WHAT YOU WILL DO:
Copy each line below that has "images".

----

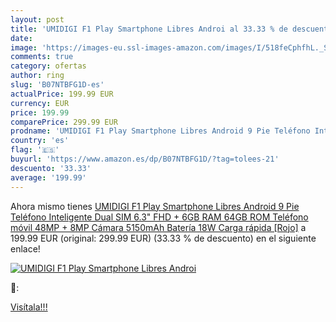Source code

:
 ```yaml
---
layout: post
title: 'UMIDIGI F1 Play Smartphone Libres Androi al 33.33 % de descuento'
date: 
image: 'https://images-eu.ssl-images-amazon.com/images/I/518feCphfhL._SL200_.jpg'
comments: true
category: ofertas
author: ring
slug: 'B07NTBFG1D-es'
actualPrice: 199.99 EUR
currency: EUR
price: 199.99
comparePrice: 299.99 EUR
prodname: 'UMIDIGI F1 Play Smartphone Libres Android 9 Pie Teléfono Inteligente Dual SIM 6.3" FHD + 6GB RAM 64GB ROM Teléfono móvil 48MP + 8MP Cámara 5150mAh Batería 18W Carga rápida [Rojo]'
country: 'es'
flag: '🇪🇸'
buyurl: 'https://www.amazon.es/dp/B07NTBFG1D/?tag=tolees-21'
descuento: '33.33'
average: '199.99'
---
```


Ahora mismo tienes [UMIDIGI F1 Play Smartphone Libres Android 9 Pie Teléfono Inteligente Dual SIM 6.3" FHD + 6GB RAM 64GB ROM Teléfono móvil 48MP + 8MP Cámara 5150mAh Batería 18W Carga rápida [Rojo]](https://www.amazon.es/dp/B07NTBFG1D/?tag=tolees-21) a 199.99 EUR (original: 299.99 EUR) (33.33 %  de descuento) en el siguiente enlace!

[![UMIDIGI F1 Play Smartphone Libres Androi](https://images-eu.ssl-images-amazon.com/images/I/518feCphfhL._SL200_.jpg)](https://www.amazon.es/dp/B07NTBFG1D/?tag=tolees-21)

🔎:


[Visítala!!!](https://www.amazon.es/dp/B07NTBFG1D/?tag=tolees-21)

----

SOLUTION TO THIS TASK:
image: 'https://images-eu.ssl-images-amazon.com/images/I/518feCphfhL._SL200_.jpg'
[![UMIDIGI F1 Play Smartphone Libres Androi](https://images-eu.ssl-images-amazon.com/images/I/518feCphfhL._SL200_.jpg)](https://www.amazon.es/dp/B07NTBFG1D/?tag=tolees-21)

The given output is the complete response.